Uno de los principios esenciales de los regímenes políticos constitucionales es el principio de la separación y el equilibrio de poderes, que nuestra Constitución acoge en el artículo 43, al disponer que el Estado debe organizarse conforme a dicho principio. Sus alcances se materializan en las reglas que conforman nuestro régimen de Gobierno, así como en las competencias y funciones que se establecen para los clásicos poderes del Estado (Ejecutivo, Legislativo y Judicial), los organismos constitucionales autónomos (Tribunal Constitucional, Defensoría del Pueblo, contraloría, entre otros) e, incluso, los gobiernos descentralizados.
En ese conjunto, son particularmente relevantes las normas que regulan las relaciones entre el Ejecutivo y el Congreso, dado que en ambos se encuentran representadas las principales fuerzas políticas del país y que dichas normas constitucionales buscan que el ejercicio de sus funciones se conduzca por cauces razonable. Esto no sucedió el lunes por la noche, cuando el Congreso adujo la causal de vacancia por incapacidad moral permanente del presidente, prevista en el artículo 113 inciso 2, y tomó tal decisión.
Como se ha venido debatiendo desde la segunda quincena del pasado mes de setiembre –cuando el Congreso intentó por tercera vez, en un mismo período de gobierno, vacar al presidente–, la causal de incapacidad moral permanente es una categoría abierta, cuya interpretación debe ser restringida. Pero si se busca ser consistente con el marco constitucional taxativo, que regula la responsabilidad penal y política del presidente, este solo puede ser acusado y, por ende, sancionado en los supuestos enunciados en el artículo 117 de la Constitución (traición a la patria, impedir elecciones, impedir el funcionamiento de órganos electores, etc.). Estamos, pues, ante una causal excepcionalísima que debe aplicarse en escrupulosa armonía con el principio democrático y el respeto a los derechos fundamentales.
Esto no sucedió el lunes por la noche, cuando el Congreso redujo el principio democrático únicamente a la regla de la mayoría –105 votos–, sin tomar en consideración que la democracia constitucional también exige respetar el derecho al debido proceso, así como los principios de razonabilidad y proporcionalidad en la aplicación, incluso, de sanciones políticas, que es como finalmente el Congreso ha interpretado la incapacidad moral permanente.
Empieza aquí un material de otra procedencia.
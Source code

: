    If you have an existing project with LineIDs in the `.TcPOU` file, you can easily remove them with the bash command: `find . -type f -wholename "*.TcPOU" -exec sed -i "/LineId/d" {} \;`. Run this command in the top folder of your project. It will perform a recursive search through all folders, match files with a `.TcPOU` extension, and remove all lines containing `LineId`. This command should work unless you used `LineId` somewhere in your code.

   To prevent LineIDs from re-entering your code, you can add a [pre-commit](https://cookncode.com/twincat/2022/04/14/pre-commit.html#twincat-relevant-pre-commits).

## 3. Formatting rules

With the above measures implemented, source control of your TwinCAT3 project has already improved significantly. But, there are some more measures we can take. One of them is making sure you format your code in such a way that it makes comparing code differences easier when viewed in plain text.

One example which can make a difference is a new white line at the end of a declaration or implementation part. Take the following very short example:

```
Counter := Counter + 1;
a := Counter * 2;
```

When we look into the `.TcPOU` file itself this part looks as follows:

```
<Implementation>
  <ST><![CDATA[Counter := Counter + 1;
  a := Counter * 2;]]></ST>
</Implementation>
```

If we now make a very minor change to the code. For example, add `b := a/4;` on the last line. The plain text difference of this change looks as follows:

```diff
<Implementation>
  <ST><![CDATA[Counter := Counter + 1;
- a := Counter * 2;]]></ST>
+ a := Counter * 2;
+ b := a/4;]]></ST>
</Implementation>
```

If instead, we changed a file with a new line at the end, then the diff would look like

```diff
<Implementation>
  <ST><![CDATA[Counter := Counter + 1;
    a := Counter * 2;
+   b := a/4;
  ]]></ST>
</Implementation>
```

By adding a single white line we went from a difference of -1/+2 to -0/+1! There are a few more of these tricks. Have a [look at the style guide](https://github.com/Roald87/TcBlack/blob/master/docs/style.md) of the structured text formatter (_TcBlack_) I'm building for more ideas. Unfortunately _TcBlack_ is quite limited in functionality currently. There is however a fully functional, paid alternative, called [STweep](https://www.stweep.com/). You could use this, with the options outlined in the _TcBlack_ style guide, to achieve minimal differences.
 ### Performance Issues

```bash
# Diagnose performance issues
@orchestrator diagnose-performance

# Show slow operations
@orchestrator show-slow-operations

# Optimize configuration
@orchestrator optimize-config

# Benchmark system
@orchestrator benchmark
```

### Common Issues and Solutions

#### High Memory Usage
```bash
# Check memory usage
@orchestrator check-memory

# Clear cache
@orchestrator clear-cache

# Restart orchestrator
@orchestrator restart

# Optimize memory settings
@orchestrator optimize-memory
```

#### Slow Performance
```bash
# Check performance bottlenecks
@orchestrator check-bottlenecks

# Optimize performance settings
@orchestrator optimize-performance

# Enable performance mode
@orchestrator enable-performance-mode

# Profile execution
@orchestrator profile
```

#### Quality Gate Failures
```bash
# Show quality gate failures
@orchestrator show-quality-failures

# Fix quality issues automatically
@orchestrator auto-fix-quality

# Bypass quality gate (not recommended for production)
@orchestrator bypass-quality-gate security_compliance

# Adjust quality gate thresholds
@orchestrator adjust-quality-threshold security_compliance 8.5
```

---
Ciertamente, el diseño de nuestro régimen constitucional de gobierno, no es perfecto. Requiere ser repensado y reformado cuando exista el consenso constitucional necesario. Sin embargo, la decisión adoptada hace dos días por el Congreso ha avasallado directamente el principio de separación y equilibrio de poderes, afectando el principio democrático, para concentrar todo el poder del Estado en un solo órgano. El Congreso no ha querido comprender y adecuar su conducta a su condición de poder constituido –tampoco lo ha venido haciendo en su actividad legislativa–, quebrando, como en tiempos que se creían superados, el orden constitucional.
En este escenario irregular se ha llevado a cabo la sucesión constitucional en la presidencia, y si el Congreso y el actual jefe de Gobierno desean volver a los cauces de la Constitución y dar algún nivel de confianza a la ciudadanía, deben centrar su labor y esfuerzos en garantizar elecciones libres y transparentes, conformar un gabinete plural y calificado que gestione la crisis sanitaria y social para proteger a las personas y sus derechos, a la par que evitar tomar decisiones trascendentales para la vida del país, como sería insistir en la elección de los futuros magistrados del Tribunal Constitucional. De insistir en la elección del órgano constitucional que controla sus decisiones y equilibra el poder estatal, alejaría al Perú de su aspiración de convertirse en un Estado constitucional y democrático.